▸ About this exercise
Say how many lines in the material below hold the word "potrà", and say nothing else.

───── Study material ─────

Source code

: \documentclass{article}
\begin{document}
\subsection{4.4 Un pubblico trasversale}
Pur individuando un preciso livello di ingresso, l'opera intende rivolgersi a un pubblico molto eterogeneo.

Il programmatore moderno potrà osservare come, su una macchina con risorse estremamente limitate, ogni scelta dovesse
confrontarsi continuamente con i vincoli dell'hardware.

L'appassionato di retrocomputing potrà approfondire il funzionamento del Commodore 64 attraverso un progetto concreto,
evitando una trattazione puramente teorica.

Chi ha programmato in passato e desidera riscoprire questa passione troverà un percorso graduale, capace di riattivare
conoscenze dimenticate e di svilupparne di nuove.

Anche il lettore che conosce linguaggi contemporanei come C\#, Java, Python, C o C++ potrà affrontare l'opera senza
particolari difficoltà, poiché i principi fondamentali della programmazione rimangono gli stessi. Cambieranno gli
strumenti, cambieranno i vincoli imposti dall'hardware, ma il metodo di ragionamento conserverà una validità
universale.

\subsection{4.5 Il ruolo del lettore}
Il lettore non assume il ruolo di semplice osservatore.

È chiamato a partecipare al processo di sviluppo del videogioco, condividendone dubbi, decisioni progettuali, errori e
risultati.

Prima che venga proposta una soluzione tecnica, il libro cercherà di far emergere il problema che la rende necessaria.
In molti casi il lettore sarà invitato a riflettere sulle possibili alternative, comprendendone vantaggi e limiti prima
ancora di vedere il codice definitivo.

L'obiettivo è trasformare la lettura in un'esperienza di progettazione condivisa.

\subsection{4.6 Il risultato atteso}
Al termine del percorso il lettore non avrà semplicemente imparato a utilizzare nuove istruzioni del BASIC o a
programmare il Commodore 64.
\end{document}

─────

▸ Exercise answer
3